Print each entry again exactly as written, and keep the pictures out.

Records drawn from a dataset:
________________

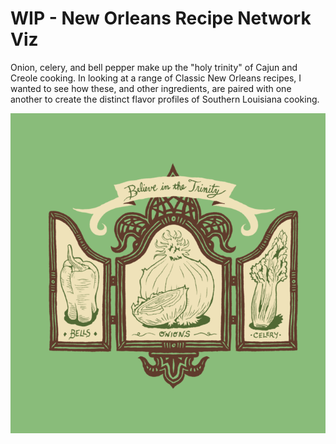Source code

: # WIP - New Orleans Recipe Network Viz

Onion, celery, and bell pepper make up the "holy trinity" of Cajun and Creole cooking. In looking at a range of Classic New Orleans recipes, I wanted to see how these, and other ingredients, are paired with one another to create the distinct flavor profiles of Southern Louisiana cooking. 


![](believe-in-the-trinity-dirty-coast.png)
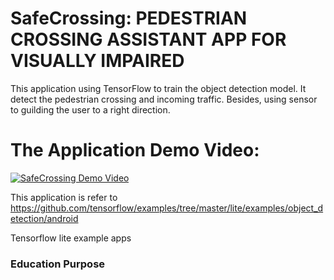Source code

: # SafeCrossing: PEDESTRIAN CROSSING ASSISTANT APP FOR VISUALLY IMPAIRED

This application using TensorFlow to train the object detection model. It detect the pedestrian crossing and incoming traffic. Besides, using sensor to guilding the user to a right direction.

# The Application Demo Video:

[![SafeCrossing Demo Video](https://img.youtube.com/vi/GP8vAo22-u4/0.jpg)](https://www.youtube.com/watch?v=GP8vAo22-u4)





This application is refer to https://github.com/tensorflow/examples/tree/master/lite/examples/object_detection/android

Tensorflow lite example apps



### Education Purpose

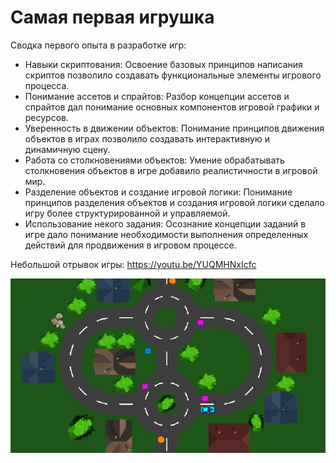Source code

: # Самая первая игрушка

Сводка первого опыта в разработке игр:

- Навыки скриптования: Освоение базовых принципов написания скриптов позволило создавать функциональные элементы игрового процесса.
- Понимание ассетов и спрайтов: Разбор концепции ассетов и спрайтов дал понимание основных компонентов игровой графики и ресурсов.
- Уверенность в движении объектов: Понимание принципов движения объектов в играх позволило создавать интерактивную и динамичную сцену.
- Работа со столкновениями объектов: Умение обрабатывать столкновения объектов в игре добавило реалистичности в игровой мир.
- Разделение объектов и создание игровой логики: Понимание принципов разделения объектов и создания игровой логики сделало игру более структурированной и управляемой.
- Использование некого задания: Осознание концепции заданий в игре дало понимание необходимости выполнения определенных действий для продвижения в игровом процессе.

Небольшой отрывок игры: https://youtu.be/YUQMHNxIcfc

![Screenshot](https://github.com/ZeRcooI/DeliveryDriver/blob/main/Assets/Screenshot/Screenshot%201.jpg)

________________

## Output of the exercise
Source code

: # WIP - New Orleans Recipe Network Viz

Onion, celery, and bell pepper make up the "holy trinity" of Cajun and Creole cooking. In looking at a range of Classic New Orleans recipes, I wanted to see how these, and other ingredients, are paired with one another to create the distinct flavor profiles of Southern Louisiana cooking. 


![](believe-in-the-trinity-dirty-coast.png)
Source code

: # SafeCrossing: PEDESTRIAN CROSSING ASSISTANT APP FOR VISUALLY IMPAIRED

This application using TensorFlow to train the object detection model. It detect the pedestrian crossing and incoming traffic. Besides, using sensor to guilding the user to a right direction.

# The Application Demo Video:

[![SafeCrossing Demo Video](https://img.youtube.com/vi/GP8vAo22-u4/0.jpg)](https://www.youtube.com/watch?v=GP8vAo22-u4)





This application is refer to https://github.com/tensorflow/examples/tree/master/lite/examples/object_detection/android

Tensorflow lite example apps



### Education Purpose

Source code

: # Самая первая игрушка

Сводка первого опыта в разработке игр:

- Навыки скриптования: Освоение базовых принципов написания скриптов позволило создавать функциональные элементы игрового процесса.
- Понимание ассетов и спрайтов: Разбор концепции ассетов и спрайтов дал понимание основных компонентов игровой графики и ресурсов.
- Уверенность в движении объектов: Понимание принципов движения объектов в играх позволило создавать интерактивную и динамичную сцену.
- Работа со столкновениями объектов: Умение обрабатывать столкновения объектов в игре добавило реалистичности в игровой мир.
- Разделение объектов и создание игровой логики: Понимание принципов разделения объектов и создания игровой логики сделало игру более структурированной и управляемой.
- Использование некого задания: Осознание концепции заданий в игре дало понимание необходимости выполнения определенных действий для продвижения в игровом процессе.

Небольшой отрывок игры: https://youtu.be/YUQMHNxIcfc

![Screenshot](https://github.com/ZeRcooI/DeliveryDriver/blob/main/Assets/Screenshot/Screenshot%201.jpg)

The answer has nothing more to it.